Restart VMs in scale set in AKS Node Pool

Azure Kubernetes Service

AKS

VM Scale Sets

Node Pool Management

Cloud Infrastructure

Restart VMs in scale set in AKS Node Pool

Master System Design with Codemia

Enhance your system design skills with over 120 practice problems, detailed solutions, and hands-on exercises.

Start Practicing Learn More

Introduction

AKS node pools are usually backed by Virtual Machine Scale Sets, but AKS still owns those machines. That detail matters because the safest answer is not "treat the VMs like ordinary Azure VMs" but "use AKS operations first, and touch the backing scale set only when you understand the support and disruption tradeoffs."

What AKS Actually Manages

Microsoft documents that AKS agent nodes appear as normal Azure IaaS resources, but direct customizations through raw IaaS APIs are not the supported management path and may not persist through upgrades, scaling, updates, or reboots. In other words, the VMSS exists, but AKS is the control plane that is supposed to manage it.

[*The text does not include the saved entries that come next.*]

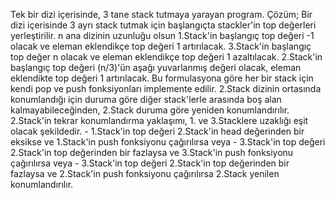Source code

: Tek bir dizi içerisinde, 3 tane stack tutmaya yarayan program.
Çözüm;
	Bir dizi içerisinde 3 ayrı stack tutmak için başlangıçta stackler'in top değerleri yerleştirilir. 
		n ana dizinin uzunluğu olsun
		1.Stack'in başlangıç top değeri -1 olacak ve eleman eklendikçe top değeri 1 artırılacak.
		3.Stack'in başlangıç top değer n olacak ve eleman eklendikçe top değeri 1 azaltılacak.
		2.Stack'in başlangıç top değeri (n/3)'ün aşağı yuvarlanmış değeri olacak, eleman eklendikte top değeri 1 artırılacak.
	Bu formulasyona göre her bir stack için kendi pop ve push fonksiyonları implemente edilir. 
	2.Stack dizinin ortasında konumlandığı için duruma göre diğer stack'lerle arasında boş alan kalmayabileceğinden, 2.Stack duruma göre yeniden konumlandırılır. 
	2.Stack'in tekrar konumlandırma yaklaşımı, 1. ve 3.Stacklere uzaklığı eşit olacak şekildedir. 
	- 1.Stack'in top değeri 2.Stack'in head değerinden bir eksikse ve 1.Stack'in push fonksiyonu çağırılırsa
	veya
	- 3.Stack'in top değeri 2.Stack'in top değerinden bir fazlaysa ve 3.Stack'in push fonksiyonu çağırılırsa
	veya
	- 3.Stack'in top değeri 2.Stack'in top değerinden bir fazlaysa ve 2.Stack'in push fonksiyonu çağırılırsa
	2.Stack yenilen konumlandırılır.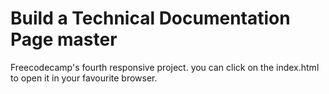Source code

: # Build a Technical Documentation Page master

Freecodecamp's fourth responsive project. you can click on the index.html to open it in your favourite browser.
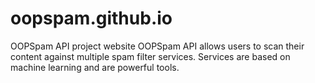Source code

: # oopspam.github.io
OOPSpam API project website
OOPSpam API allows users to scan their content against multiple spam filter services. Services are based on machine learning and are powerful tools.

That gives you three practical choices depending on what you mean by "restart":

restart an entire user node pool by stopping and starting the node pool
recycle workload placement by draining nodes before maintenance
target a specific VMSS instance only for troubleshooting, with caution

Supported Pool-Level Restart

If the goal is to power-cycle a whole user node pool, use the AKS node pool commands rather than the VMSS command surface directly:

bash

1az aks nodepool stop \
2  --resource-group myResourceGroup \
3  --cluster-name myAKSCluster \
4  --nodepool-name userpool
5
6az aks nodepool show \
7  --resource-group myResourceGroup \
8  --cluster-name myAKSCluster \
9  --nodepool-name userpool \
10  --query '{powerState:powerState.code, provisioningState:provisioningState}'
11
12az aks nodepool start \
13  --resource-group myResourceGroup \
14  --cluster-name myAKSCluster \
15  --nodepool-name userpool

That is the cleanest AKS-level restart workflow for an entire pool. It also keeps autoscaler state and AKS metadata in the expected management path.

Drain Before Disruption

Even when AKS is managing the restart path, you still need to think like a Kubernetes operator. Nodes host pods, and restarting or stopping them without preparation can cause avoidable disruption.

Before taking nodes down, cordon and drain them:

bash

1kubectl get nodes
2kubectl cordon aks-userpool-12345678-vmss000000
3kubectl drain aks-userpool-12345678-vmss000000 \
4  --ignore-daemonsets \
5  --delete-emptydir-data

If you are rotating multiple nodes, do it gradually. Pod disruption budgets, daemon sets, and capacity limits all affect how smoothly the cluster recovers.

Restarting a Specific VMSS Instance

Sometimes the issue is one unhealthy node, not the whole pool. In that case you may need to identify the backing scale set and restart a specific instance. Azure supports restarting VMSS instances, but this is better treated as targeted troubleshooting than as your normal AKS operating model.

First discover the node resource group and scale set:

bash

1NODE_RG=$(az aks show \
2  --resource-group myResourceGroup \
3  --name myAKSCluster \
4  --query nodeResourceGroup -o tsv)
5
6az vmss list --resource-group "$NODE_RG" -o table
7az vmss list-instances --resource-group "$NODE_RG" --name aks-userpool-12345678-vmss -o table

Then restart one instance if you have confirmed it is the correct target:

bash

1az vmss restart \
2  --resource-group "$NODE_RG" \
3  --name aks-userpool-12345678-vmss \
4  --instance-ids 3

This can be useful for one-off recovery, but it should not replace normal AKS-managed maintenance patterns.

When a Restart Is the Wrong Fix

A restart is not always the best answer. If you are patching nodes, rotating node images, or changing VM size, other operations are usually cleaner:

scale out a fresh node pool and drain the old one
use node image upgrade workflows
resize by creating a new pool with the target SKU and migrating workloads

Those patterns are more aligned with how AKS expects node pools to evolve over time.

Common Pitfalls

Managing AKS-backed VMs as if they were standalone hand-managed Azure VMs.
Restarting nodes without draining workloads first.
Forgetting to verify cluster capacity before taking a node or pool offline.
Changing VMSS state while assuming AKS autoscaling and scheduling will immediately reconcile everything cleanly.
Using direct VMSS actions as the default maintenance workflow instead of as a narrow troubleshooting tool.

Summary

AKS node pools may be backed by VMSS, but AKS is still the supported management surface.
For a whole user pool restart, prefer az aks nodepool stop and az aks nodepool start.
Drain nodes before disruptive actions so Kubernetes can reschedule pods safely.
'az vmss restart can target a specific instance, but use it carefully and sparingly.'
For long-term maintenance, node pool rotation or upgrade workflows are usually better than hand-managing the scale set.